### [TASK PROMPT]
A stretch of the entries below is to be set down exactly, running from the line with "Den geografiske differensieringen" through the line with "lønn og avgifter", both included, and no other line.

### [DATA SUPPLIED]
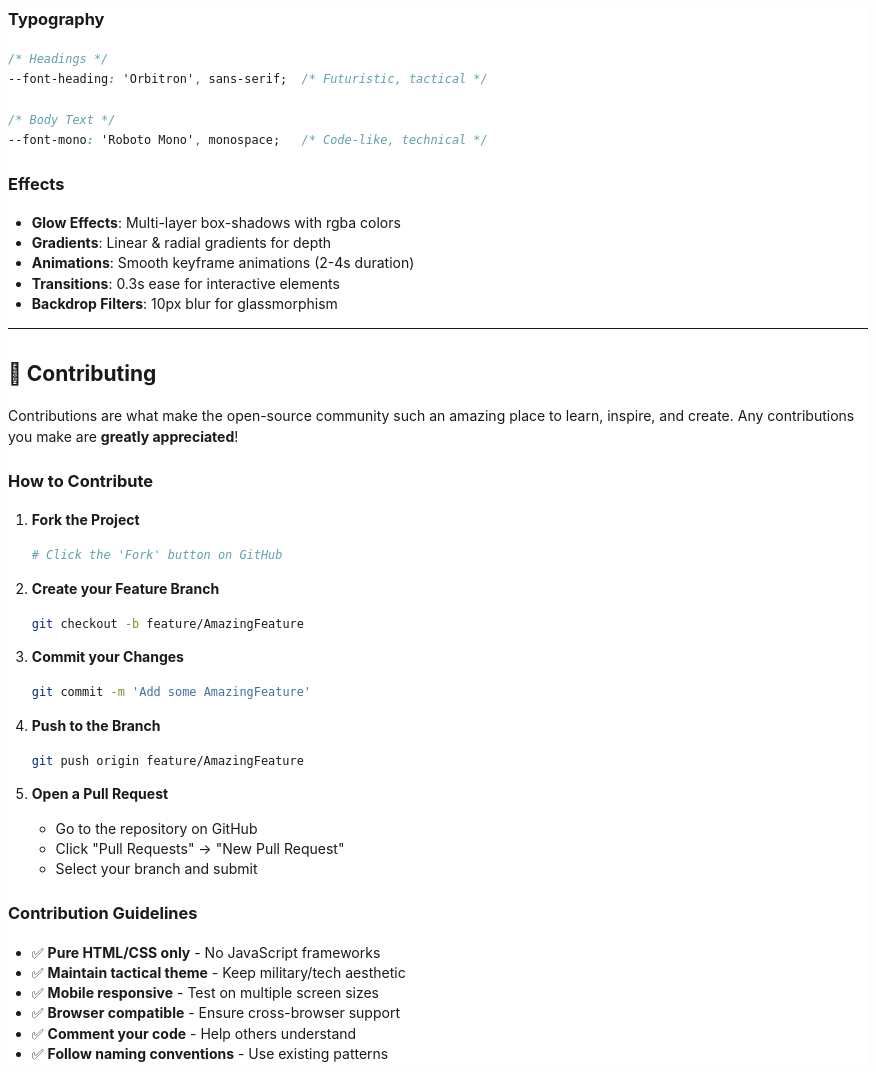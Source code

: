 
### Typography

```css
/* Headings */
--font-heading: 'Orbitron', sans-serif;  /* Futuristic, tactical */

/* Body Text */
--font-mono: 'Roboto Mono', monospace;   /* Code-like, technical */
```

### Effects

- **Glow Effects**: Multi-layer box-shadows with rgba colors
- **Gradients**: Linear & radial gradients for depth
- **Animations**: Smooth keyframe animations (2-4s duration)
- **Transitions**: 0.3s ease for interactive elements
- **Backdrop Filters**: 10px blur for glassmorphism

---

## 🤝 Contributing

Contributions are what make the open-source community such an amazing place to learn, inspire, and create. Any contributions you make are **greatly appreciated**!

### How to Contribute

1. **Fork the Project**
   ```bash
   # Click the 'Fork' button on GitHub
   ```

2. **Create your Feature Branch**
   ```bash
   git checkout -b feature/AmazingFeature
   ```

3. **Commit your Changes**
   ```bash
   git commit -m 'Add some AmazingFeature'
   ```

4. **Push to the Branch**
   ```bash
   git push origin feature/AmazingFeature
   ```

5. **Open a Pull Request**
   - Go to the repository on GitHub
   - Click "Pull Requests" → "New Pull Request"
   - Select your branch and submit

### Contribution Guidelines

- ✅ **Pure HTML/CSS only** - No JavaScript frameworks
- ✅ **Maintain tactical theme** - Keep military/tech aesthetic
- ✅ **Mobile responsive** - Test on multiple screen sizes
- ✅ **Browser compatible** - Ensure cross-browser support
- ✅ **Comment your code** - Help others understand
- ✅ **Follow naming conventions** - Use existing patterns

* * *

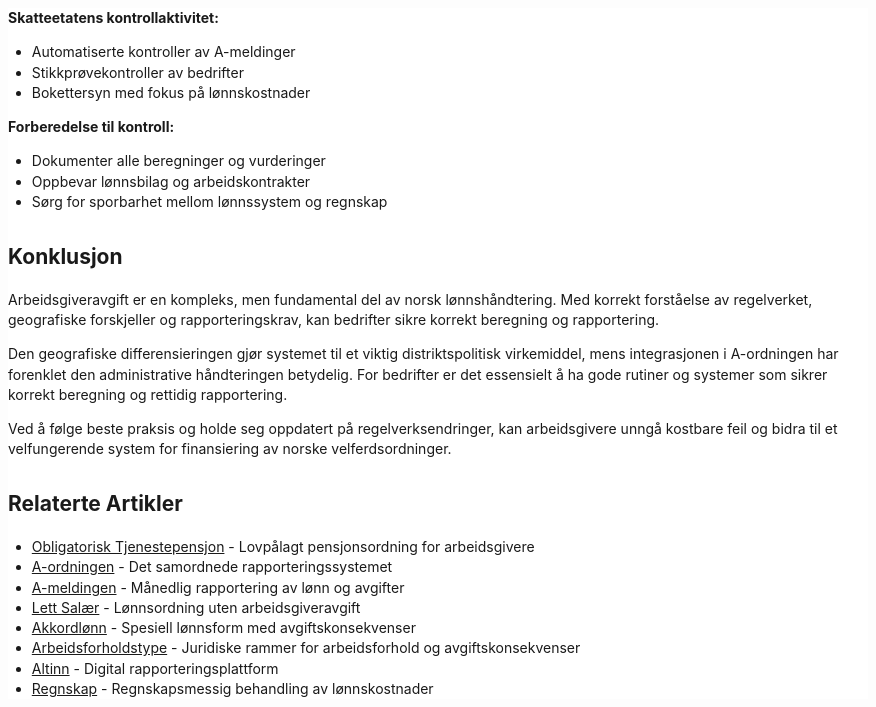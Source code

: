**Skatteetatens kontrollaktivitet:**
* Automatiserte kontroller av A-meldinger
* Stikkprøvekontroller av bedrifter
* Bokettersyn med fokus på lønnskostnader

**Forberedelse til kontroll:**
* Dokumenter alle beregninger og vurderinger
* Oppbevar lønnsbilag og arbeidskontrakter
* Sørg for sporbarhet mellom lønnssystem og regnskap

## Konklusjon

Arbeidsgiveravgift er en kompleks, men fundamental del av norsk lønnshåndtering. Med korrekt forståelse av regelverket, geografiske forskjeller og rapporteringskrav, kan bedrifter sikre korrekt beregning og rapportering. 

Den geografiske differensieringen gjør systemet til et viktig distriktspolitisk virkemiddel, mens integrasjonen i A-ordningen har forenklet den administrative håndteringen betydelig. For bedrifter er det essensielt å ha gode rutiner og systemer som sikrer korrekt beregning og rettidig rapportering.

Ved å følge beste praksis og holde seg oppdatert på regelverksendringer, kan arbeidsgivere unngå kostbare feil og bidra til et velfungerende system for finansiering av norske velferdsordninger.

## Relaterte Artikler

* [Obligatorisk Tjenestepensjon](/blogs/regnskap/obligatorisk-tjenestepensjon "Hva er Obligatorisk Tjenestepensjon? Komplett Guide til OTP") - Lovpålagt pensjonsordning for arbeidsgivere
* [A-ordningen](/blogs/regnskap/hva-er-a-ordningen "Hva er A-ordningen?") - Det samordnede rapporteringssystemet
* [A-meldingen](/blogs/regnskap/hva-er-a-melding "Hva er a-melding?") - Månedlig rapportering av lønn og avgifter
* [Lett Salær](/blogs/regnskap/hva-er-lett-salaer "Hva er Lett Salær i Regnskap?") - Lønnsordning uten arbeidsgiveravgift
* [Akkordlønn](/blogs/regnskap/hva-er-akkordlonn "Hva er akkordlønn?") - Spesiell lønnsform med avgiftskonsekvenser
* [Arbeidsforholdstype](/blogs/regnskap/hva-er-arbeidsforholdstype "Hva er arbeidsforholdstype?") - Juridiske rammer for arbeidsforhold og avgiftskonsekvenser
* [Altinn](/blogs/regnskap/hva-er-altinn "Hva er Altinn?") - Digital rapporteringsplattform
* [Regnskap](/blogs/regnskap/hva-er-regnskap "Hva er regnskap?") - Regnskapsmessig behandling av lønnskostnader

### [ANSWER SECTION]
Den geografiske differensieringen gjør systemet til et viktig distriktspolitisk virkemiddel, mens integrasjonen i A-ordningen har forenklet den administrative håndteringen betydelig. For bedrifter er det essensielt å ha gode rutiner og systemer som sikrer korrekt beregning og rettidig rapportering.

Ved å følge beste praksis og holde seg oppdatert på regelverksendringer, kan arbeidsgivere unngå kostbare feil og bidra til et velfungerende system for finansiering av norske velferdsordninger.

## Relaterte Artikler

* [Obligatorisk Tjenestepensjon](/blogs/regnskap/obligatorisk-tjenestepensjon "Hva er Obligatorisk Tjenestepensjon? Komplett Guide til OTP") - Lovpålagt pensjonsordning for arbeidsgivere
* [A-ordningen](/blogs/regnskap/hva-er-a-ordningen "Hva er A-ordningen?") - Det samordnede rapporteringssystemet
* [A-meldingen](/blogs/regnskap/hva-er-a-melding "Hva er a-melding?") - Månedlig rapportering av lønn og avgifter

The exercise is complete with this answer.